Le chaos, la destruction et la mort qu’Israël est déterminé à infliger au Moyen-Orient semblent sans fin.

Dans un acte d’agression choquant et non provoqué, Israël a lancé cette nuit un assaut aérien à grande échelle sur de multiples cibles de grande valeur en Iran, y compris la capitale, Téhéran. Les frappes ont non seulement touché des installations nucléaires et des infrastructures de missiles, mais elles ont également permis d’assassiner des personnalités clés de la hiérarchie militaire iranienne : Le général Mohammad Bagheri, chef d’état-major des forces armées iraniennes, et le général Hossein Salami, commandant en chef du Corps des gardiens de la révolution islamique (CGRI).

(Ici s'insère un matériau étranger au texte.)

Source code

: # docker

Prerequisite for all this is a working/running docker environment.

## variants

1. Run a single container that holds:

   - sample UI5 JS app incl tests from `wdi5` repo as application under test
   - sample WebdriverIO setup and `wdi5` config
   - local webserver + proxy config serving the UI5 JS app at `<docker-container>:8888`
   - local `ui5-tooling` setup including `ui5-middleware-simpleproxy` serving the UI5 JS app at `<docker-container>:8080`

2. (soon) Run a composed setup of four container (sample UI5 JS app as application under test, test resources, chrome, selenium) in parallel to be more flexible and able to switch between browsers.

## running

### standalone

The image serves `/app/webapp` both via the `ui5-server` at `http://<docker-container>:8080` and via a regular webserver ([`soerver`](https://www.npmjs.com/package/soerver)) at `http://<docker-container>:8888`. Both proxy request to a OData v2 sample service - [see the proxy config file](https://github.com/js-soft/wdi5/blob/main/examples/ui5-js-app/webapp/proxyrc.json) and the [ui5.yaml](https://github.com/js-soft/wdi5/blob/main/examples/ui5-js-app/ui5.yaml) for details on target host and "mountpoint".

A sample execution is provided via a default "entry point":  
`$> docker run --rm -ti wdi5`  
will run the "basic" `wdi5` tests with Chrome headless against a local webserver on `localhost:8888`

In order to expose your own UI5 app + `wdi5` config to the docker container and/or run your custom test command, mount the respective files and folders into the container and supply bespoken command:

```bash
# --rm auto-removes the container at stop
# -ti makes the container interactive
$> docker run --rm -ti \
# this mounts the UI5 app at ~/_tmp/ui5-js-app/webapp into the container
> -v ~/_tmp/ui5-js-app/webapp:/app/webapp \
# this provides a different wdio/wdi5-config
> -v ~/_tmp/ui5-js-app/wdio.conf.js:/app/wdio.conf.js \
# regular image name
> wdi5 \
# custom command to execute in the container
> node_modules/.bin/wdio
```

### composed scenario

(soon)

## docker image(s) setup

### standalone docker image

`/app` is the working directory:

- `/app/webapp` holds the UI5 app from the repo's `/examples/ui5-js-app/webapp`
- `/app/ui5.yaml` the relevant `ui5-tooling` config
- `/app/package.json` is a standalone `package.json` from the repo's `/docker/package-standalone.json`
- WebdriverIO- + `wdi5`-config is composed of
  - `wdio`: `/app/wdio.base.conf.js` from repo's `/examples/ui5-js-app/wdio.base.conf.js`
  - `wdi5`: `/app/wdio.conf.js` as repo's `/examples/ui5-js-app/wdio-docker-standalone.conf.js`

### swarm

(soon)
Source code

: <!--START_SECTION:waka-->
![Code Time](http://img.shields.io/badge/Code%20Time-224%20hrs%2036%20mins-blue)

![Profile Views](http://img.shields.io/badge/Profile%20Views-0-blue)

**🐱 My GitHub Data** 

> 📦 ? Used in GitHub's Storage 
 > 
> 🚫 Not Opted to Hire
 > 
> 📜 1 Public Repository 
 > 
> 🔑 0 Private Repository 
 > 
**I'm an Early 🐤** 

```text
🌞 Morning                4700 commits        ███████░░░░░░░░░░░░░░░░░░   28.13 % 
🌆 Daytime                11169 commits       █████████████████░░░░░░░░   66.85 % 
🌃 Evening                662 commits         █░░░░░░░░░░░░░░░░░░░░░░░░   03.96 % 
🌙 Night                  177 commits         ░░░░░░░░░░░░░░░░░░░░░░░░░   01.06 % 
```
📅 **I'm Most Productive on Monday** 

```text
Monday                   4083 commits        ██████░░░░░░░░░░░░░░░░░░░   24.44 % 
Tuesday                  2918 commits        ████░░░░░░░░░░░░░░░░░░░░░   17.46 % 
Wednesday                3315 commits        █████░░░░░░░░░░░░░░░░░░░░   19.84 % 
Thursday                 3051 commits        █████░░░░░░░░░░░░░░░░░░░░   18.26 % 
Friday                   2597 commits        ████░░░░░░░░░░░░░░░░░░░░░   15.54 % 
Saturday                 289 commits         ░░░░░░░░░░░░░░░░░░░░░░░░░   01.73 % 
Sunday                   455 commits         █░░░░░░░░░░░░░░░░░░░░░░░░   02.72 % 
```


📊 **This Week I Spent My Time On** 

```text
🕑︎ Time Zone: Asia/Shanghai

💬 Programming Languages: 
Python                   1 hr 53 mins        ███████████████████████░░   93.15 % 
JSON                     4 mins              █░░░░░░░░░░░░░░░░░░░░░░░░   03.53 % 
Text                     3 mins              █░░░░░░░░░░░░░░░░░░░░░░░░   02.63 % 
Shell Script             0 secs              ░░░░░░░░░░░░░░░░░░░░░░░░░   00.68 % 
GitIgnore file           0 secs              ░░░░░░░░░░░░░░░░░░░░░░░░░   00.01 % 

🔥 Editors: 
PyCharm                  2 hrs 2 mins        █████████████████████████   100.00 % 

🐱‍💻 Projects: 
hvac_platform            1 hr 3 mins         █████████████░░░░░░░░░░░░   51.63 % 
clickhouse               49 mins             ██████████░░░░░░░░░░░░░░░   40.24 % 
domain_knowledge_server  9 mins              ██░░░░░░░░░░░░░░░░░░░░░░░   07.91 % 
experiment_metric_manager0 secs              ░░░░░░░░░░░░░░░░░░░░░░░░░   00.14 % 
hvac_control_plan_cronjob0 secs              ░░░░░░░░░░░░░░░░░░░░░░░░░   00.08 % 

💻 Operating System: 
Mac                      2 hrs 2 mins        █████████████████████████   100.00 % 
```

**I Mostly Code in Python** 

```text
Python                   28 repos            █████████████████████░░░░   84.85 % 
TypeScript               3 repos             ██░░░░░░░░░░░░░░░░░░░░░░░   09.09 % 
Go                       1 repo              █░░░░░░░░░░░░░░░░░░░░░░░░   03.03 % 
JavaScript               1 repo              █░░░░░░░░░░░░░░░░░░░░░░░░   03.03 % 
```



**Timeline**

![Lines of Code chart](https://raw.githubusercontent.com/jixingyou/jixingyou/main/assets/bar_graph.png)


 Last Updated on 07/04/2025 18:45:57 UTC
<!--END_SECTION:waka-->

L’analyste géopolitique Pascal Lottaz a fait remarquer que ces assassinats ciblés « s’inscrivent parfaitement dans la stratégie militaire d’Israël, qui consiste à mener des frappes de « décapitation » contre des nations qu’ils jugent nécessaire d’éradiquer. Ils l’ont fait avec le Hamas à Gaza, avec le Hezbollah au Liban, et maintenant ils s’en prennent aux dirigeants de l’Iran et, ce faisant, terrorisent l’ensemble de la population civile du pays ».

Israël a tenté de justifier ses actions en les qualifiant de frappes « préventives » contre la menace présumée d’un programme d’armement nucléaire iranien – une affirmation dépourvue de tout fondement factuel. Comme l’a noté M. Lottaz :

Non seulement c’est une vérité vérifiée et acceptée, même par Israël et les États-Unis, que les Iraniens n’ont actuellement pas d’armes nucléaires, mais les Américains étaient en négociations actives avec eux et devaient tenir une autre réunion dimanche, lorsqu’Israël a décidé de commettre cet acte de guerre flagrant.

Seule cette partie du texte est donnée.